“Brush up on your Shakespeare”. Hogarth Press has commissioned modern authors to write novels based on Shakespeare’s plays. Hag Seed by Margaret Atwood is the famous Canadian author’s offering in this series. Her novel is based on The Tempest, a Shakespeare play that I have never read. I have no real excuse except that I just never got around to it. Now I’m glad that I didn’t. I think Atwood’s book would provide schools with a great precursor to this rather complicated play, although it is probably just as helpful if read after-the-fact. Felix Phillips is the Artistic Director at the Makeshiweg Festival and he gives new scope to Shakespeare by staging productions that are quite edgy and sometimes a bit over-the-edge. He has an assistant who he has perhaps given too much responsibility for all the nuts and bolts jobs that keep theater festivals afloat. Just as Felix is getting his new cloak (pieced together from stuffed animals) ready so that he can become Prospero, Tony breaks the news that Felix’s contract is not being renewed.

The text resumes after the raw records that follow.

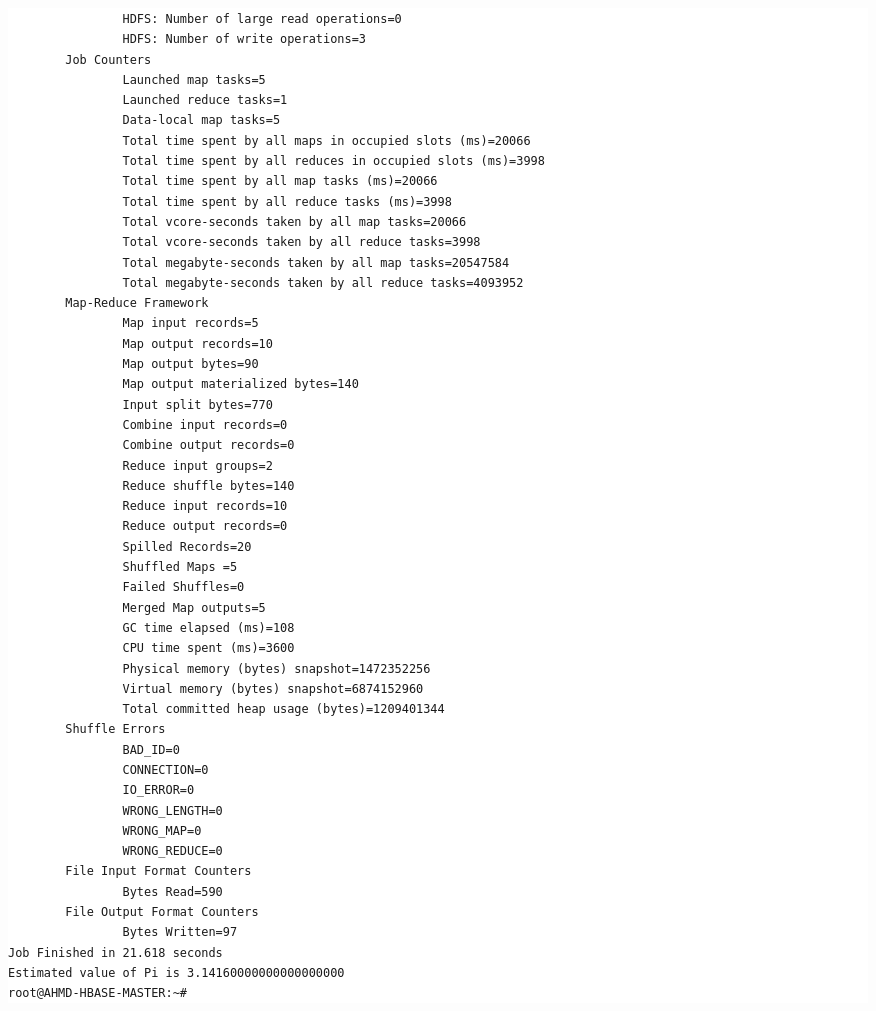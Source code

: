	                HDFS: Number of large read operations=0
	                HDFS: Number of write operations=3
	        Job Counters
	                Launched map tasks=5
	                Launched reduce tasks=1
	                Data-local map tasks=5
	                Total time spent by all maps in occupied slots (ms)=20066
	                Total time spent by all reduces in occupied slots (ms)=3998
	                Total time spent by all map tasks (ms)=20066
	                Total time spent by all reduce tasks (ms)=3998
	                Total vcore-seconds taken by all map tasks=20066
	                Total vcore-seconds taken by all reduce tasks=3998
	                Total megabyte-seconds taken by all map tasks=20547584
	                Total megabyte-seconds taken by all reduce tasks=4093952
	        Map-Reduce Framework
	                Map input records=5
	                Map output records=10
	                Map output bytes=90
	                Map output materialized bytes=140
	                Input split bytes=770
	                Combine input records=0
	                Combine output records=0
	                Reduce input groups=2
	                Reduce shuffle bytes=140
	                Reduce input records=10
	                Reduce output records=0
	                Spilled Records=20
	                Shuffled Maps =5
	                Failed Shuffles=0
	                Merged Map outputs=5
	                GC time elapsed (ms)=108
	                CPU time spent (ms)=3600
	                Physical memory (bytes) snapshot=1472352256
	                Virtual memory (bytes) snapshot=6874152960
	                Total committed heap usage (bytes)=1209401344
	        Shuffle Errors
	                BAD_ID=0
	                CONNECTION=0
	                IO_ERROR=0
	                WRONG_LENGTH=0
	                WRONG_MAP=0
	                WRONG_REDUCE=0
	        File Input Format Counters
	                Bytes Read=590
	        File Output Format Counters
	                Bytes Written=97
	Job Finished in 21.618 seconds
	Estimated value of Pi is 3.14160000000000000000
	root@AHMD-HBASE-MASTER:~#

As it turns out the contract now belongs to Tony. Felix has lost so much. He lost his wife of one year when she died in childbirth, then he lost his daughter, Miranda (strange coincidence, Miranda is the main female character in The Tempest) to meningitis when she was three. This second huge loss happened very recently. Now he has lost the career he loves. He is old. He married late. He is fifty and is not likely to find another meaty job in theater especially after being let go. He is mourning and he is angry. He wants revenge and he is willing to wait until his main chance arrives to get it.
He goes to ground in a very bare sort of cottage built into the side of a hill with only an iron stove for heat and no indoor plumbing, but an outhouse. He spends nine years in self-imposed exile with only the ghost of his daughter to keep him company. He uses an alias. He is now known as Mr. Duke. In his new persona he takes a job as a teacher of literature at the Fletcher County Correctional Institute where he teaches, you guessed it, Shakespeare’s plays. In fact, he works with minimum security prisoners and he has them act out the plays, records the productions, and then plays them for the entire prison population on closed-circuit television. His course is in great demand.
Finally he gets to put on the play he never got to direct. He gets to put on The Tempest and if you never understood this play you will by the time the inmates and Mr. Duke are done with you. This is a very enjoyable way to learn about or refresh your memory about a Shakespeare play that has a rather complicated plot and lots of deep things to say about humans and the human condition. And it is the perfect vehicle for Felix’s revenge, as if the universe delivered this moment to him because he deserved it. The parallels make the novel fun for those who enjoy symbolism, metaphor, etc.
Hogarth, as I said, has given very famous authors each a play that mates well with the kind of fiction they write. If you go to Google and type Hogarth Shakespeare Series in the search window it will take you to a list of who has been assigned to which play. Some of the books in the series have been written and some are not out yet. Great idea. I hope to eventually read them all. Hag Seed by Margaret Atwood was an excellent place to start.